The IRFU wrote to World Rugby chief executive Brett Gosper to voice its concerns over the independent evaluation report. The Irish Times reported sources last week as saying that legal action is among the options being considered.

France has also been critical of the report for containing “blatant errors”.

Ireland challenged four key areas in the report which awarded significantly higher marks to South Africa, and which ultimately ranked South Africa at nearly 79%, three percent higher than France in second place and six percent higher than Ireland.

IRFU chief executive Philip Browne wrote to all rugby unions expressing Ireland’s concerns over the marks.

“There’s a fine line between whinging and having justifiable concerns round the accuracy of what is contained in a report that World Rugby has placed so much store and weight‚” Browne told The Irish Examiner at the weekend.

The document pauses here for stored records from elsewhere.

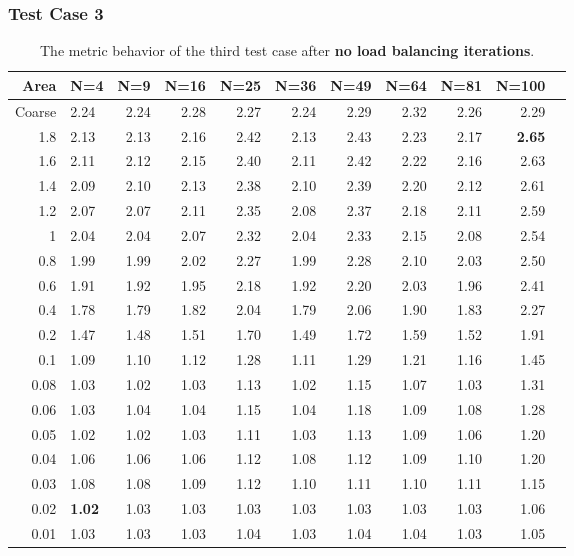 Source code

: \documentclass[compress]{beamer}
\begin{document}
\begin{frame}[t]\frametitle{Test Case 3}
\begin{table}[H]
\tiny
\centering
\caption{The metric behavior of the third test case after\textbf{ no load balancing iterations}.} 
\begin{tabular}{rlrrrrrrrrr}
  \hline
 Area & N=4 & N=9 & N=16 & N=25 & N=36 & N=49 & N=64 & N=81 & N=100 \\ 
  \hline
 Coarse & 2.24 & 2.24 & 2.28 & 2.27 & 2.24 & 2.29 & 2.32 & 2.26 & 2.29 \\ 
 1.8 & 2.13 & 2.13 & 2.16 & 2.42 & 2.13 & 2.43 & 2.23 & 2.17 & \textbf{\cellcolor{blue!25}2.65} \\ 
   1.6 & 2.11 & 2.12 & 2.15 & 2.40 & 2.11 & 2.42 & 2.22 & 2.16 & 2.63 \\ 
   1.4 & 2.09 & 2.10 & 2.13 & 2.38 & 2.10 & 2.39 & 2.20 & 2.12 & 2.61 \\ 
 1.2 & 2.07 & 2.07 & 2.11 & 2.35 & 2.08 & 2.37 & 2.18 & 2.11 & 2.59 \\ 
 1 & 2.04 & 2.04 & 2.07 & 2.32 & 2.04 & 2.33 & 2.15 & 2.08 & 2.54 \\ 
 0.8 & 1.99 & 1.99 & 2.02 & 2.27 & 1.99 & 2.28 & 2.10 & 2.03 & 2.50 \\ 
0.6 & 1.91 & 1.92 & 1.95 & 2.18 & 1.92 & 2.20 & 2.03 & 1.96 & 2.41 \\ 
 0.4 & 1.78 & 1.79 & 1.82 & 2.04 & 1.79 & 2.06 & 1.90 & 1.83 & 2.27 \\ 
 0.2 & 1.47 & 1.48 & 1.51 & 1.70 & 1.49 & 1.72 & 1.59 & 1.52 & 1.91 \\ 
   0.1 & 1.09 & 1.10 & 1.12 & 1.28 & 1.11 & 1.29 & 1.21 & 1.16 & 1.45 \\ 
 0.08 & 1.03 & 1.02 & 1.03 & 1.13 & 1.02 & 1.15 & 1.07 & 1.03 & 1.31 \\ 
 0.06 & 1.03 & 1.04 & 1.04 & 1.15 & 1.04 & 1.18 & 1.09 & 1.08 & 1.28 \\ 
0.05 & 1.02 & 1.02 & 1.03 & 1.11 & 1.03 & 1.13 & 1.09 & 1.06 & 1.20 \\ 
 0.04 & 1.06 & 1.06 & 1.06 & 1.12 & 1.08 & 1.12 & 1.09 & 1.10 & 1.20 \\ 
  0.03 & 1.08 & 1.08 & 1.09 & 1.12 & 1.10 & 1.11 & 1.10 & 1.11 & 1.15 \\ 
  0.02 & \textbf{\cellcolor{blue!25}1.02} & 1.03 & 1.03 & 1.03 & 1.03 & 1.03 & 1.03 & 1.03 & 1.06 \\ 
 0.01 & 1.03 & 1.03 & 1.03 & 1.04 & 1.03 & 1.04 & 1.04 & 1.03 & 1.05 \\ 
   \hline
\end{tabular}
\end{table}
\end{frame}
\end{document}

“The answer is it [the outcome] is finely balanced amongst the three bids. That’s the fact. We owe it to ourselves‚ the Government and people of Ireland‚ who have been very enthusiastic‚ to fight to the end for it.”

World Rugby responded to Ireland’s concerns with a statement, which read: “World Rugby can confirm that it has addressed in full, clarification requests by the Rugby World Cup 2023 host candidates and council members.

“The ability to submit clarification requests following the publication of the recommendation and comprehensive report on 31 October was agreed and permitted within the host selection process operated by World Rugby.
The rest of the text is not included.